1. AM6252 and Audio Codec: Why an External Solution?

The TI AM6252 is a high-performance, low-power application processor widely used in industrial HMI, gateways, and edge computing. Although it integrates multimedia functions, achieving high-quality audio input/output, supporting various audio formats, or special features (such as microphone arrays) typically requires connecting a dedicated audio codec chip.

In actual product development, to shorten the design cycle and reduce complexity, many engineers choose to use a SOM (System on Module, SOM). For example, by using the Weathink AM62x SOM, developers do not need to handle complex AM6252 core power and DDR routing, and can focus their energy on the schematic design of external peripherals such as the ALC5616 audio codec to achieve high-quality audio input/output.

An audio codec is responsible for converting digital audio data (e.g., from the AM6252) into an analog signal (playback) and converting an analog signal (e.g., from a microphone) into a digital signal (recording). The AM6252 communicates with the codec through standard interfaces, with the most common being I2S (Inter-IC Sound) and I2C (control).

2. Key Interfaces and ALC5616 Codec Selection

Before designing the schematic, it is necessary to select an appropriate audio codec chip. For example, the ALC5616 is a good choice with excellent compatibility with the AM6252. This codec chip typically integrates an ADC (analog-to-digital converter), DAC (digital-to-analog converter), and headphone/speaker drivers, offering comprehensive functionality.

Figure 1 ALC5616 Block Diagram

2.1 I2S Interface: Audio Data Transfer

The I2S (Inter-IC Sound) interface is the core for transferring audio data between the AM6252 and the ALC5616. It typically consists of the following four signal lines:

BCLK (Bit Clock): The bit clock, used to synchronize the digital audio data stream.

WCLK (Word Clock) / LRCLK (Left-Right Clock): The word clock, used to identify the start of left and right channel data.

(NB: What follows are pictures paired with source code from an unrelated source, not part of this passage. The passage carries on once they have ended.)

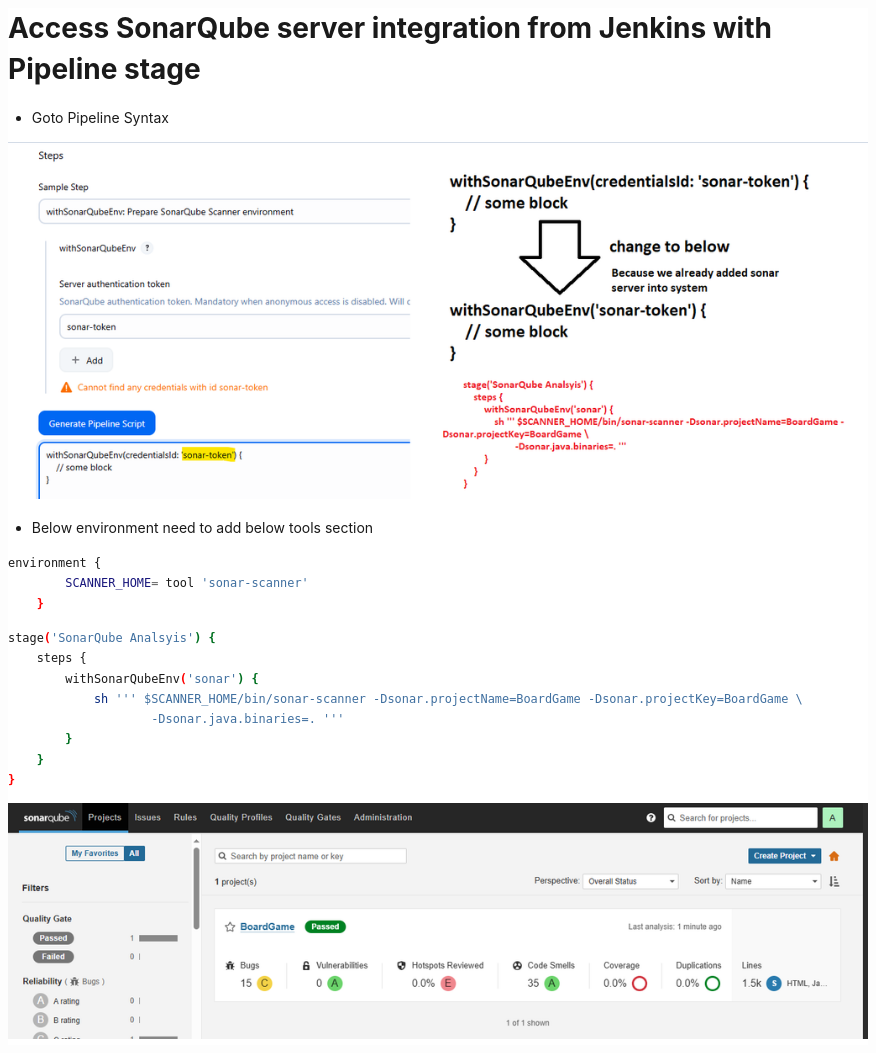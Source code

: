 # Access SonarQube server integration from Jenkins with Pipeline stage
 - Goto Pipeline Syntax  

![alt text](.images/image-17.png)


 - Below environment need to add below tools section 

```bash
environment {
        SCANNER_HOME= tool 'sonar-scanner'  
    }
```


```bash
stage('SonarQube Analsyis') {
    steps {
        withSonarQubeEnv('sonar') {
            sh ''' $SCANNER_HOME/bin/sonar-scanner -Dsonar.projectName=BoardGame -Dsonar.projectKey=BoardGame \
                    -Dsonar.java.binaries=. '''
        }
    }
}
```
![alt text](.images/image-18.png)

DOUT (Data Output): Digital audio data output, where the AM6252 sends audio data to the ALC5616.

DIN (Data Input): Digital audio data input, where the ALC5616 sends audio data to the AM6252.

Design Points:

Clock Source: The AM6252 can be configured as either I2S Master or I2S Slave.

Master Mode: The AM6252 provides the BCLK and WCLK, and the ALC5616 synchronizes as a slave device. This mode is relatively simple to configure and is the recommended first choice.

Slave Mode: The ALC5616 provides the BCLK and WCLK, and the AM6252 synchronizes as a slave device. It is necessary to ensure that the clock provided by the ALC5616 meets the timing requirements of the AM6252.

Pin Connections: In the schematic, connect the AM6252's I2S pins (usually found in the pin multiplexing table) directly to the corresponding I2S pins of the ALC5616. For example, the AM6252's MCLK (master clock) also typically needs to be connected to the ALC5616 to provide its reference clock. When using the Weathink AM62x SOM these I2S, MCLK, and other key interface signals are already routed out through the SOM's connectors, and developers only need to connect them according to the core board's pin definition.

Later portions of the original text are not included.